[Saved entries]
************
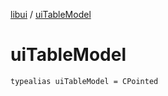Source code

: [libui](README.md) / [uiTableModel](ui-table-model.md)

# uiTableModel

`typealias uiTableModel = CPointed`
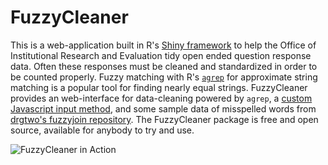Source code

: # FuzzyCleaner

This is a web-application built in R's [Shiny framework](https://shiny.rstudio.com/) to help the Office of Institutional Research and Evaluation tidy open ended question response data. Often these responses must be cleaned and standardized in order to be counted properly. Fuzzy matching with R's [`agrep`](https://stat.ethz.ch/R-manual/R-devel/library/base/html/agrep.html) for approximate string matching is a popular tool for finding nearly equal strings. FuzzyCleaner provides an web-interface for data-cleaning powered by `agrep`, a [custom Javascript input method](https://github.com/rstudio/shiny-examples/tree/master/036-custom-input-control), and some sample data of misspelled words from [drgtwo's fuzzyjoin repository](https://github.com/dgrtwo/fuzzyjoin/). The FuzzyCleaner package is free and open source, available for anybody to try and use. 

![FuzzyCleaner in Action](https://i.imgur.com/sJPJAMJ.gif)
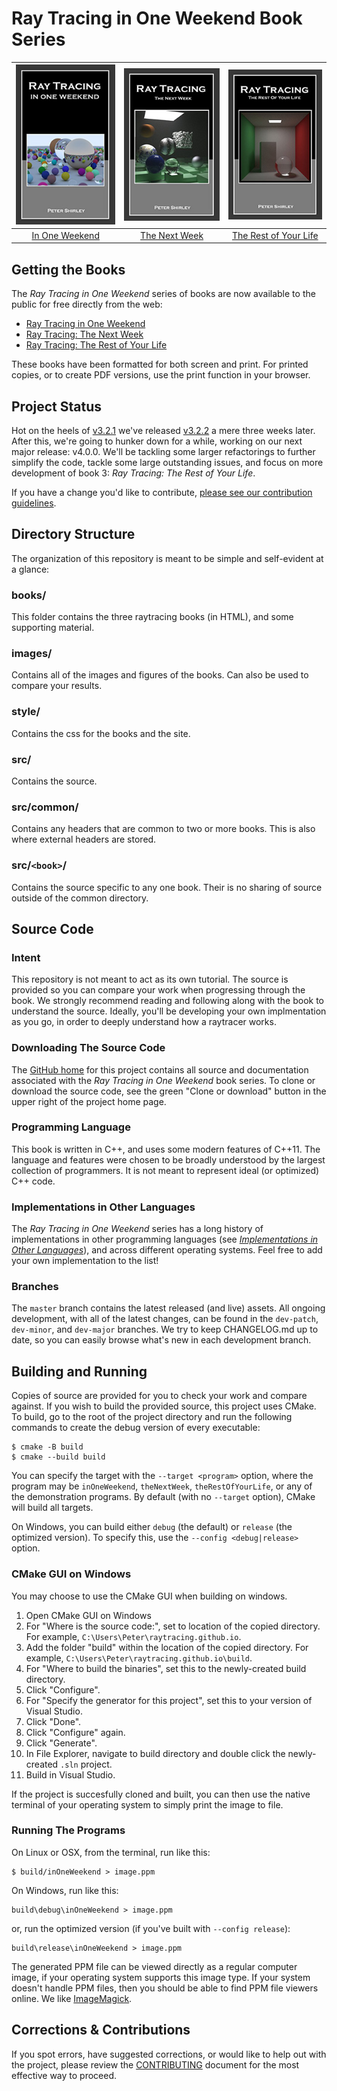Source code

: Ray Tracing in One Weekend Book Series
====================================================================================================

| ![RT in One Weekend][cover1] | ![RT The Next Week][cover2] | ![RT The Rest of Your Life][cover3] |
|:----------------------------:|:---------------------------:|:-----------------------------------:|
|   [In One Weekend][book1]    |   [The Next Week][book2]    |   [The Rest of Your Life][book3]    |


Getting the Books
------------------
The _Ray Tracing in One Weekend_ series of books are now available to the public for free directly
from the web:

  - [Ray Tracing in One Weekend][web1]
  - [Ray Tracing: The Next Week][web2]
  - [Ray Tracing: The Rest of Your Life][web3]

These books have been formatted for both screen and print. For printed copies, or to create PDF
versions, use the print function in your browser.


Project Status
---------------
Hot on the heels of [v3.2.1][] we've released [v3.2.2][] a mere three weeks later. After this, we're
going to hunker down for a while, working on our next major release: v4.0.0. We'll be tackling some
larger refactorings to further simplify the code, tackle some large outstanding issues, and focus on
more development of book 3: _Ray Tracing: The Rest of Your Life_.

If you have a change you'd like to contribute, [please see our contribution
guidelines][CONTRIBUTING].


Directory Structure
-------------------
The organization of this repository is meant to be simple and self-evident at a glance:

### books/
This folder contains the three raytracing books (in HTML), and some supporting material.

### images/
Contains all of the images and figures of the books. Can also be used to compare your results.

### style/
Contains the css for the books and the site.

### src/
Contains the source.

### src/common/
Contains any headers that are common to two or more books. This is also where external headers
are stored.

### src/`<book>`/
Contains the source specific to any one book. Their is no sharing of source outside of the common
directory.


Source Code
-----------
### Intent
This repository is not meant to act as its own tutorial. The source is provided so you can compare
your work when progressing through the book. We strongly recommend reading and following along with
the book to understand the source. Ideally, you'll be developing your own implmentation as you go,
in order to deeply understand how a raytracer works.

### Downloading The Source Code
The [GitHub home][] for this project contains all source and documentation associated with the _Ray
Tracing in One Weekend_ book series. To clone or download the source code, see the green "Clone or
download" button in the upper right of the project home page.

### Programming Language
This book is written in C++, and uses some modern features of C++11. The language and features were
chosen to be broadly understood by the largest collection of programmers. It is not meant to
represent ideal (or optimized) C++ code.

### Implementations in Other Languages
The _Ray Tracing in One Weekend_ series has a long history of implementations in other programming
languages (see [_Implementations in Other Languages_][implementations]), and across different
operating systems. Feel free to add your own implementation to the list!

### Branches
The `master` branch contains the latest released (and live) assets. All ongoing development, with
all of the latest changes, can be found in the `dev-patch`, `dev-minor`, and `dev-major` branches.
We try to keep CHANGELOG.md up to date, so you can easily browse what's new in each development
branch.


Building and Running
---------------------
Copies of source are provided for you to check your work and compare against. If you wish to build
the provided source, this project uses CMake. To build, go to the root of the project directory and
run the following commands to create the debug version of every executable:

    $ cmake -B build
    $ cmake --build build

You can specify the target with the `--target <program>` option, where the program may be
`inOneWeekend`, `theNextWeek`, `theRestOfYourLife`, or any of the demonstration programs. By default
(with no `--target` option), CMake will build all targets.

On Windows, you can build either `debug` (the default) or `release` (the optimized version). To
specify this, use the `--config <debug|release>` option.

### CMake GUI on Windows
You may choose to use the CMake GUI when building on windows.

1. Open CMake GUI on Windows
2. For "Where is the source code:", set to location of the copied directory. For example,
   `C:\Users\Peter\raytracing.github.io`.
3. Add the folder "build" within the location of the copied directory. For example,
   `C:\Users\Peter\raytracing.github.io\build`.
4. For "Where to build the binaries", set this to the newly-created build directory.
5. Click "Configure".
6. For "Specify the generator for this project", set this to your version of Visual Studio.
7. Click "Done".
8. Click "Configure" again.
9. Click "Generate".
10. In File Explorer, navigate to build directory and double click the newly-created `.sln` project.
11. Build in Visual Studio.

If the project is succesfully cloned and built, you can then use the native terminal of your
operating system to simply print the image to file.

### Running The Programs

On Linux or OSX, from the terminal, run like this:

    $ build/inOneWeekend > image.ppm

On Windows, run like this:

    build\debug\inOneWeekend > image.ppm

or, run the optimized version (if you've built with `--config release`):

    build\release\inOneWeekend > image.ppm

The generated PPM file can be viewed directly as a regular computer image, if your operating system
supports this image type. If your system doesn't handle PPM files, then you should be able to find
PPM file viewers online. We like [ImageMagick][].


Corrections & Contributions
----------------------------
If you spot errors, have suggested corrections, or would like to help out with the project, please
review the [CONTRIBUTING][] document for the most effective way to proceed.



[book1]:           books/RayTracingInOneWeekend.html
[book2]:           books/RayTracingTheNextWeek.html
[book3]:           books/RayTracingTheRestOfYourLife.html
[CONTRIBUTING]:    CONTRIBUTING.md
[cover1]:          images/RTOneWeekend-small.jpg
[cover2]:          images/RTNextWeek-small.jpg
[cover3]:          images/RTRestOfYourLife-small.jpg
[GitHub home]:     https://github.com/RayTracing/raytracing.github.io/
[ImageMagick]:     https://imagemagick.org/
[implementations]: https://github.com/RayTracing/raytracing.github.io/wiki/Implementations-in-Other-Languages
[v3.2.1]:          https://github.com/RayTracing/raytracing.github.io/releases/tag/v3.2.1
[v3.2.2]:          https://github.com/RayTracing/raytracing.github.io/releases/tag/v3.2.2
[web1]:            https://raytracing.github.io/books/RayTracingInOneWeekend.html
[web2]:            https://raytracing.github.io/books/RayTracingTheNextWeek.html
[web3]:            https://raytracing.github.io/books/RayTracingTheRestOfYourLife.html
************
_WORK TO COMPLETE_
Pictures are to be omitted; set down the rest of the entries exactly as given.

_EXPECTED ANSWER_
Source code

: [libui](README.md) / [uiTableModel](ui-table-model.md)

# uiTableModel

`typealias uiTableModel = CPointed`
Source code

: # FuzzyCleaner

This is a web-application built in R's [Shiny framework](https://shiny.rstudio.com/) to help the Office of Institutional Research and Evaluation tidy open ended question response data. Often these responses must be cleaned and standardized in order to be counted properly. Fuzzy matching with R's [`agrep`](https://stat.ethz.ch/R-manual/R-devel/library/base/html/agrep.html) for approximate string matching is a popular tool for finding nearly equal strings. FuzzyCleaner provides an web-interface for data-cleaning powered by `agrep`, a [custom Javascript input method](https://github.com/rstudio/shiny-examples/tree/master/036-custom-input-control), and some sample data of misspelled words from [drgtwo's fuzzyjoin repository](https://github.com/dgrtwo/fuzzyjoin/). The FuzzyCleaner package is free and open source, available for anybody to try and use. 

![FuzzyCleaner in Action](https://i.imgur.com/sJPJAMJ.gif)
Source code

: Ray Tracing in One Weekend Book Series
====================================================================================================

| ![RT in One Weekend][cover1] | ![RT The Next Week][cover2] | ![RT The Rest of Your Life][cover3] |
|:----------------------------:|:---------------------------:|:-----------------------------------:|
|   [In One Weekend][book1]    |   [The Next Week][book2]    |   [The Rest of Your Life][book3]    |


Getting the Books
------------------
The _Ray Tracing in One Weekend_ series of books are now available to the public for free directly
from the web:

  - [Ray Tracing in One Weekend][web1]
  - [Ray Tracing: The Next Week][web2]
  - [Ray Tracing: The Rest of Your Life][web3]

These books have been formatted for both screen and print. For printed copies, or to create PDF
versions, use the print function in your browser.


Project Status
---------------
Hot on the heels of [v3.2.1][] we've released [v3.2.2][] a mere three weeks later. After this, we're
going to hunker down for a while, working on our next major release: v4.0.0. We'll be tackling some
larger refactorings to further simplify the code, tackle some large outstanding issues, and focus on
more development of book 3: _Ray Tracing: The Rest of Your Life_.

If you have a change you'd like to contribute, [please see our contribution
guidelines][CONTRIBUTING].


Directory Structure
-------------------
The organization of this repository is meant to be simple and self-evident at a glance:

### books/
This folder contains the three raytracing books (in HTML), and some supporting material.

### images/
Contains all of the images and figures of the books. Can also be used to compare your results.

### style/
Contains the css for the books and the site.

### src/
Contains the source.

### src/common/
Contains any headers that are common to two or more books. This is also where external headers
are stored.

### src/`<book>`/
Contains the source specific to any one book. Their is no sharing of source outside of the common
directory.


Source Code
-----------
### Intent
This repository is not meant to act as its own tutorial. The source is provided so you can compare
your work when progressing through the book. We strongly recommend reading and following along with
the book to understand the source. Ideally, you'll be developing your own implmentation as you go,
in order to deeply understand how a raytracer works.

### Downloading The Source Code
The [GitHub home][] for this project contains all source and documentation associated with the _Ray
Tracing in One Weekend_ book series. To clone or download the source code, see the green "Clone or
download" button in the upper right of the project home page.

### Programming Language
This book is written in C++, and uses some modern features of C++11. The language and features were
chosen to be broadly understood by the largest collection of programmers. It is not meant to
represent ideal (or optimized) C++ code.

### Implementations in Other Languages
The _Ray Tracing in One Weekend_ series has a long history of implementations in other programming
languages (see [_Implementations in Other Languages_][implementations]), and across different
operating systems. Feel free to add your own implementation to the list!

### Branches
The `master` branch contains the latest released (and live) assets. All ongoing development, with
all of the latest changes, can be found in the `dev-patch`, `dev-minor`, and `dev-major` branches.
We try to keep CHANGELOG.md up to date, so you can easily browse what's new in each development
branch.


Building and Running
---------------------
Copies of source are provided for you to check your work and compare against. If you wish to build
the provided source, this project uses CMake. To build, go to the root of the project directory and
run the following commands to create the debug version of every executable:

    $ cmake -B build
    $ cmake --build build

You can specify the target with the `--target <program>` option, where the program may be
`inOneWeekend`, `theNextWeek`, `theRestOfYourLife`, or any of the demonstration programs. By default
(with no `--target` option), CMake will build all targets.

On Windows, you can build either `debug` (the default) or `release` (the optimized version). To
specify this, use the `--config <debug|release>` option.

### CMake GUI on Windows
You may choose to use the CMake GUI when building on windows.

1. Open CMake GUI on Windows
2. For "Where is the source code:", set to location of the copied directory. For example,
   `C:\Users\Peter\raytracing.github.io`.
3. Add the folder "build" within the location of the copied directory. For example,
   `C:\Users\Peter\raytracing.github.io\build`.
4. For "Where to build the binaries", set this to the newly-created build directory.
5. Click "Configure".
6. For "Specify the generator for this project", set this to your version of Visual Studio.
7. Click "Done".
8. Click "Configure" again.
9. Click "Generate".
10. In File Explorer, navigate to build directory and double click the newly-created `.sln` project.
11. Build in Visual Studio.

If the project is succesfully cloned and built, you can then use the native terminal of your
operating system to simply print the image to file.

### Running The Programs

On Linux or OSX, from the terminal, run like this:

    $ build/inOneWeekend > image.ppm

On Windows, run like this:

    build\debug\inOneWeekend > image.ppm

or, run the optimized version (if you've built with `--config release`):

    build\release\inOneWeekend > image.ppm

The generated PPM file can be viewed directly as a regular computer image, if your operating system
supports this image type. If your system doesn't handle PPM files, then you should be able to find
PPM file viewers online. We like [ImageMagick][].


Corrections & Contributions
----------------------------
If you spot errors, have suggested corrections, or would like to help out with the project, please
review the [CONTRIBUTING][] document for the most effective way to proceed.



[book1]:           books/RayTracingInOneWeekend.html
[book2]:           books/RayTracingTheNextWeek.html
[book3]:           books/RayTracingTheRestOfYourLife.html
[CONTRIBUTING]:    CONTRIBUTING.md
[cover1]:          images/RTOneWeekend-small.jpg
[cover2]:          images/RTNextWeek-small.jpg
[cover3]:          images/RTRestOfYourLife-small.jpg
[GitHub home]:     https://github.com/RayTracing/raytracing.github.io/
[ImageMagick]:     https://imagemagick.org/
[implementations]: https://github.com/RayTracing/raytracing.github.io/wiki/Implementations-in-Other-Languages
[v3.2.1]:          https://github.com/RayTracing/raytracing.github.io/releases/tag/v3.2.1
[v3.2.2]:          https://github.com/RayTracing/raytracing.github.io/releases/tag/v3.2.2
[web1]:            https://raytracing.github.io/books/RayTracingInOneWeekend.html
[web2]:            https://raytracing.github.io/books/RayTracingTheNextWeek.html
[web3]:            https://raytracing.github.io/books/RayTracingTheRestOfYourLife.html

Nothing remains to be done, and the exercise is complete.